Iranian-American magazine editor and TV personality

Nilou Motamed (نیلو معتمد; born April 19, 1971) is an Iranian-born American magazine editor and television personality. She is a recurring judge on the television series Iron Chef. Motamed is the former editor-in-chief of Food & Wine magazine and Condé Nast's Epicurious.

== Early life ==
Motamed was born in Tehran and spent her childhood in Iran. Her family fled to Paris after the Iranian Revolution, then to New York when she was a teenager. She attended Binghamton University in upstate New York and studied at the Sorbonne in Paris, earning dual degrees in Political Science and Philosophy. Motamed is fluent in four languages: English, French, Spanish, and Persian.

== Career ==
In 2000, Motamed joined the staff at Travel + Leisure as associate editor; she was soon promoted to food editor and ultimately to features director and senior correspondent.
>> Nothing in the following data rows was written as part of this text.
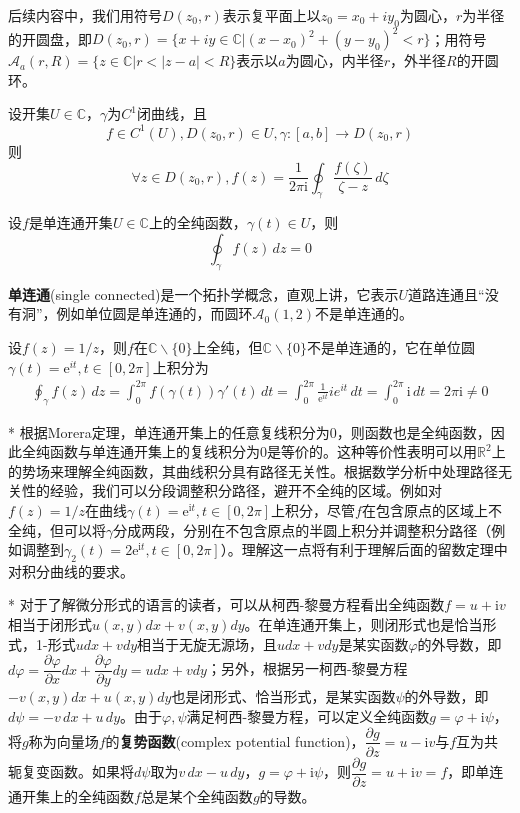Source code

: 后续内容中，我们用符号$D(z_0,r)$表示复平面上以$z_0=x_0+iy_0$为圆心，$r$为半径的开圆盘，即$D(z_0,r)=\{x+iy\in\mathbb{C}\big| (x-x_0)^2+(y-y_0)^2<r\}$；用符号$\mathcal{A} _a(r,R)=\{z\in\mathbb{C}|r<|z-a|<R\}$表示以$a$为圆心，内半径$r$，外半径$R$的开圆环。
\begin{theorem}[柯西积分公式]
    设开集$U\in\mathbb{C}$，$\gamma$为$C^1$闭曲线，且$$f\in C^1(U),D(z_0,r)\in U,\gamma:[a,b]\to D(z_0,r)$$则
    \[\forall z\in D(z_0,r),f(z)=\frac{1}{2\pi \mathrm{i}}\oint_{\gamma}\frac{f(\zeta)}{\zeta-z}\,d\zeta\]
\end{theorem}
\begin{theorem}[柯西积分定理]
    设$f$是单连通开集$U\in\mathbb{C}$上的全纯函数，$\gamma(t)\in U$，则
    \[\oint_{\gamma}f(z)\,dz=0\]
\end{theorem}
\begin{remark}
    \textbf{单连通}(single connected)是一个拓扑学概念，直观上讲，它表示$U$道路连通且“没有洞”，例如单位圆是单连通的，而圆环$\mathcal{A}_0(1,2)$不是单连通的。
\end{remark}
\begin{example}
设$f(z)=1/z$，则$f$在$\mathbb{C}\backslash\{0\}$上全纯，但$\mathbb{C}\backslash\{0\}$不是单连通的，它在单位圆$\gamma(t)=\mathrm{e}^{it},t\in[0,2\pi]$上积分为\begin{align*}
    \oint_{\gamma}f(z)\,dz=\int_0^{2\pi}f(\gamma(t))\gamma'(t)\,dt=\int_0^{2\pi}\frac{1}{\mathrm{e}^{it}}ie^{it}\,dt=\int_0^{2\pi}\mathrm{i}\,dt=2\pi \mathrm{i}\neq 0
\end{align*}
\end{example}

\begin{remark}*
    根据Morera定理，单连通开集上的任意复线积分为0，则函数也是全纯函数，因此全纯函数与单连通开集上的复线积分为0是等价的。这种等价性表明可以用$\mathbb{R}^2$上的势场来理解全纯函数，其曲线积分具有路径无关性。根据数学分析中处理路径无关性的经验，我们可以分段调整积分路径，避开不全纯的区域。例如对$f(z)=1/z$在曲线$\gamma(t)=\mathrm{e}^{\mathrm{i}t},t\in[0,2\pi]$上积分，尽管$f$在包含原点的区域上不全纯，但可以将$\gamma$分成两段，分别在不包含原点的半圆上积分并调整积分路径（例如调整到$\gamma_2(t)=2\mathrm{e}^{\mathrm{i}t},t\in[0,2\pi]$）。理解这一点将有利于理解后面的留数定理中对积分曲线的要求。
\end{remark}

\begin{remark}*
    对于了解微分形式的语言的读者，可以从柯西-黎曼方程看出全纯函数$f=u+\mathrm{i}v$相当于闭形式$u(x,y)dx+v(x,y)dy$。在单连通开集上，则闭形式也是恰当形式，1-形式$udx+vdy$相当于无旋无源场，且$udx+vdy$是某实函数$\varphi$的外导数，即$d\varphi=\dfrac{\partial \varphi}{\partial x}dx+\dfrac{\partial \varphi}{\partial y}dy=udx+vdy$；另外，根据另一柯西-黎曼方程$-v(x,y)dx+u(x,y)dy$也是闭形式、恰当形式，是某实函数$\psi$的外导数，即$d\psi=-v\,dx+u\,dy$。由于$\varphi,\psi$满足柯西-黎曼方程，可以定义全纯函数$g=\varphi+\mathrm{i}\psi$，将$g$称为向量场$f$的\textbf{复势函数}(complex potential function)，$\dfrac{\partial g}{\partial z}=u-\mathrm{i}v$与$f$互为共轭复变函数。如果将$d\psi$取为$v\,dx-u\,dy$，$g=\varphi+\mathrm{i}\psi$，则$\dfrac{\partial g}{\partial z}=u+\mathrm{i}v=f$，即单连通开集上的全纯函数$f$总是某个全纯函数$g$的导数。
\end{remark}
For 14 years Motamed also directed Travel + Leisure's culinary and restaurants coverage. She was the instigator of the magazine's annual "Food & Travel" issue, along with the "Eat Like a Local" special. Her Travel + Leisure food coverage was nominated for eight James Beard Foundation Journalism Awards.

In collaboration with CNN, she created Travel + Leisure's "Eat Like a Local" special, combining print, digital, social, and broadcast in a global food platform. She has hosted several TV series, including the restaurant review show Reservations Required and Travel Channel's undercover series Travel Spies, appearing on outlets ranging from CNN to NBC's Today and CBS This Morning.

In 2013, Motamed was named editor-in-chief of Epicurious, Condé Nast's digital food site. In 2015, she became the first-ever Director of Inspiration for Conrad Hotels & Resorts, where she reimagined the guest experience and concierge programs for 24 luxury hotel properties around the globe Motamed created and curated the brand's "1/3/5" collection of local experiences.

In 2016, Motamed took charge of Time Inc.'s Food & Wine, overseeing editorial operations and content for an audience of more than 12 million. As editor-in-chief, Motamed managed all of F&W's tentpole franchises and partnerships, including the annual Best New Chefs showcase and the millennial food site FWx.

Beginning with Season 5 in 2008, Motamed has appeared often as a guest on Bravo's award-winning series Top Chef. For Season 16, set in Kentucky, she took on a more official role as recurring judge.

== Recognition ==
Motamed has been a panelist for the James Beard Foundation Restaurant and Chef Awards since 2007. She has been profiled in The New York Times. and was named one of AdWeek's "30 Most Influential People in Food".

== Personal life ==
Motamed met her husband magazine journalist Peter Jon Lindberg in 2000 while both were working at Travel + Leisure magazine.